- Opening Delimiter -

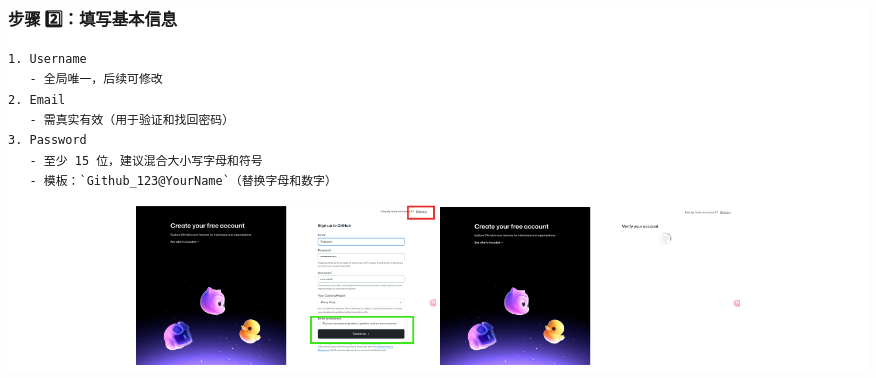 ### 步骤 2️⃣：填写基本信息  
```
1. Username  
   - 全局唯一，后续可修改  
2. Email  
   - 需真实有效（用于验证和找回密码）  
3. Password  
   - 至少 15 位，建议混合大小写字母和符号  
   - 模板：`Github_123@YourName`（替换字母和数字）
```
 <div align="center"> 
  <img src="https://github.com/Hespethorn/1.Github_Tutorial/blob/main/Introduction/1.github/4.Account%20login.png" 
    width="300" 
    alt="封面">
  <img src="https://github.com/Hespethorn/1.Github_Tutorial/blob/main/Introduction/1.github/5.Wait.png" 
    width="300"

- Closing Delimiter -

Would you please show every line of the material above that includes the string "main"?

--- Result of this task ---
  <img src="https://github.com/Hespethorn/1.Github_Tutorial/blob/main/Introduction/1.github/4.Account%20login.png" 
  <img src="https://github.com/Hespethorn/1.Github_Tutorial/blob/main/Introduction/1.github/5.Wait.png" 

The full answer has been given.